Walt Whitman spent 19 years in Camden. He is also buried here, in a tomb that cost more than twice his modest home. Hardly anyone visits either. There is a Whitman bridge, park and arts center, and the Gray Old Bard is even painted on the wall of the downtown McDonald's, yet in this city of 77,000, home to America's greatest poet, the very man who defined her, there is only one public library left. The main downtown branch is closed. Another branch, funded by Andrew Carnegie, looks like it has been bombed. Whitman wrote about Camden, "I dream'd in a dream, I saw a city invincible to the attacks of the whole of the rest of the earth."

Hard core New Jerseyites will point out that Camden is not really Jersey, and no one goes to Camden anyway, certainly not Snooki. If you live in "The Garden State," you may take a day trip to the City, New York, or head down to the Shore. Atlantic City used to be the only gambling destination on the East Coast, but casinos are now sprouting all over America. In adjacent Pennsylvania, Sands has even opened a casino on the grounds of Bethlehem Steel, with its colossal, rusting smoke stacks still standing. We no longer make steel, but you're welcome to dump your dosh into this steel box, thank you. Get head, crank that lever!

For 84 years, Atlantic City was also the home of the Miss America Beauty Pageant. For looking good, for just being herself, a woman may win a scholarship. For flashing much teeth and flesh, she might be able to uplift and round out her mind. In fact, Miss America boasts that it is the largest provider of scholarship money to young women in the world. Which takes us back to Snooki. For just being herself, she is corralling the big bucks, so who needs a scholarship, really? As Snooki advises, "Study hard, but party harder!" No wonder the young are seduced. Clutching a useless degree and a six pack of discount brewski, the educated youth of America can remember this $32,000 flint of wisdom as they wade into the coming dark.

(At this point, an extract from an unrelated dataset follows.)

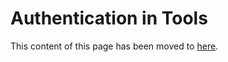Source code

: # Authentication in Tools

This content of this page has been moved to [here](./client_config.md).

Like Snooki, I too am an author, but I can only claim a tiny fraction of her readership. I've also been paid to talk at universities, but my payment rarely breaks four figures. Like a fool, I routinely write essays for no money at all. My last piece in the New York Times grossed me $75. My last two in the Guardian, nothing. Though I wrote and published much last year, including a novel, my entire income was less than $9,000. Like an American steel worker, I am redundant, my labor is nearly worthless.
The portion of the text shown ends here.